• _Records for this task_
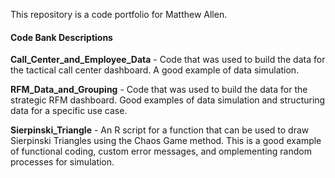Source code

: This repository is a code portfolio for Matthew Allen.

#### Code Bank Descriptions<br>
**Call_Center_and_Employee_Data** - Code that was used to build the data for the tactical call center dashboard. A good example of data simulation.<br>

**RFM_Data_and_Grouping** - Code that was used to build the data for the strategic RFM dashboard. Good examples of data simulation and structuring data for a specific use case.<br>

**Sierpinski_Triangle** - An R script for a function that can be used to draw Sierpinski Triangles using the Chaos Game method. This is a good example of functional coding, custom error messages, and omplementing random processes for simulation.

• _Work order_
Word for word, restate all of the material above except its pictures.

• _Solution for this task_
Source code

: This repository is a code portfolio for Matthew Allen.

#### Code Bank Descriptions<br>
**Call_Center_and_Employee_Data** - Code that was used to build the data for the tactical call center dashboard. A good example of data simulation.<br>

**RFM_Data_and_Grouping** - Code that was used to build the data for the strategic RFM dashboard. Good examples of data simulation and structuring data for a specific use case.<br>

**Sierpinski_Triangle** - An R script for a function that can be used to draw Sierpinski Triangles using the Chaos Game method. This is a good example of functional coding, custom error messages, and omplementing random processes for simulation.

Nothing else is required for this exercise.